Case History: A 39 year old female who was trying to conceive was referred with a raised T4 and non-suppressed TSH, on a background of a miscarriage after embryo transfer one month earlier. She reported no symptoms, however, on specific questioning she had palpitations, a mild tremor and later showed mild tachycardia on holter monitoring. There were no childhood features of Resistance to Thyroid Hormone β (RTHb). There was a family history of primary hypothyroidism only.

Investigations: Centaur TSH 5.89 mU/l (RR 0.35-5.5), FT4 30.9 pmol/l (10.5-21), FT3 11.3 pmol/l (3.5-6.5). Detailed biochemical analyses excluded assay interference testing. Additional results were conflicting: some were consistent with an underlying diagnosis of RTHb (SHBG 158 nmol/l, RR 10-180 nmol/l; MRI pituitary with contrast reported as normal), however, others were in keeping with thyrotropinoma (a subunit, aSU, 1.52 mU/l, RR <1 mU/l; two fold increase in TSH following TRH stimulation: 0 min TSH 5.12 mU/l, 30 mins TSH 10.28 mU/l; absence of THRB mutation on sequencing). Response to somatostatin receptor ligand (SRL) therapy (autogel lanreotide 90 mg every 28/7) showed a fall in TSH (4.01 to 1.4 mU/l) and both FT4 (41.8 to 17 pmol/l) and FT3 (9.3 to 3.69 pmol/l).
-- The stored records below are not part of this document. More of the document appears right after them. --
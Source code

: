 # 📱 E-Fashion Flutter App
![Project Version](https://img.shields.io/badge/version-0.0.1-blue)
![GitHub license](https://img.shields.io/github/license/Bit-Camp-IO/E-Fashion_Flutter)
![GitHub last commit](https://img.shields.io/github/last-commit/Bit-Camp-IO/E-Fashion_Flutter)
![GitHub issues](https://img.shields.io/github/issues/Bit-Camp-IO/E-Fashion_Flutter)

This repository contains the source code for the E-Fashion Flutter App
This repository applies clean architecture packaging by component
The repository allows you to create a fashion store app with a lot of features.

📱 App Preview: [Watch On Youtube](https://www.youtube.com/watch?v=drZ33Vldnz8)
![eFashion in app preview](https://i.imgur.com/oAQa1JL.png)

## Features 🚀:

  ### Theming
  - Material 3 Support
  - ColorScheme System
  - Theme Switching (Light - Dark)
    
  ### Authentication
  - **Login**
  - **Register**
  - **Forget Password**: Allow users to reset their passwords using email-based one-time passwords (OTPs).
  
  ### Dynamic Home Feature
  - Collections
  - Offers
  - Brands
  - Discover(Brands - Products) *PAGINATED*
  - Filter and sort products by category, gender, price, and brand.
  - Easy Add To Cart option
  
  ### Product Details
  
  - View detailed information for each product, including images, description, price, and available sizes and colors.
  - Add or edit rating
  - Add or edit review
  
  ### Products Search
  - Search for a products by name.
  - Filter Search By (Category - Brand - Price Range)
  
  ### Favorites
Results and Treatment: Following analysis of SRL response, images from the MRI pituitary were re-examined and a 5 mm left sided pituitary mass, typical of an adenoma, was identified. Trans-sphenoidal surgery was performed, and histology was consistent with a thyrotropinoma. Post-operative TSH suppression ensued, with associated mild transient central hypothyroidism, with later restoration of normal TSH, FT4, FT3 levels. Menses continued as expected and post-operative short synachten testing was normal.

Conclusion and Points for Discussion: This case highlights the (i) clinical challenges in diagnosing microthyrotropinomas and (ii) management of microthyrotropinomas prior to planned conception. (i) Tests to differentiate RTHb from thyrotropinomas are less sensitive and specific in patients with small tumours (10% RTHb have pituitary incidentalomas/negative THRB sequencing/no affected family members, small tumours may not lead to aSU or SHBG rise). Analysis of biochemical response to SRL therapy can be a very helpful diagnostic and therapeutic manoeuvre. (ii) Untreated thyrotropinoma presents potential risks in pregnancy (due to thyroxicosis and presence of pituitary adenoma). Ongoing SRL therapy is an option, but is not licensed in pregnancy and there are risks (tachyphylaxis, development of SRL resistance, tumour growth). Surgery is the ideal treatment, given a high rate of cure in experienced hands (~90%) and low rate of complications.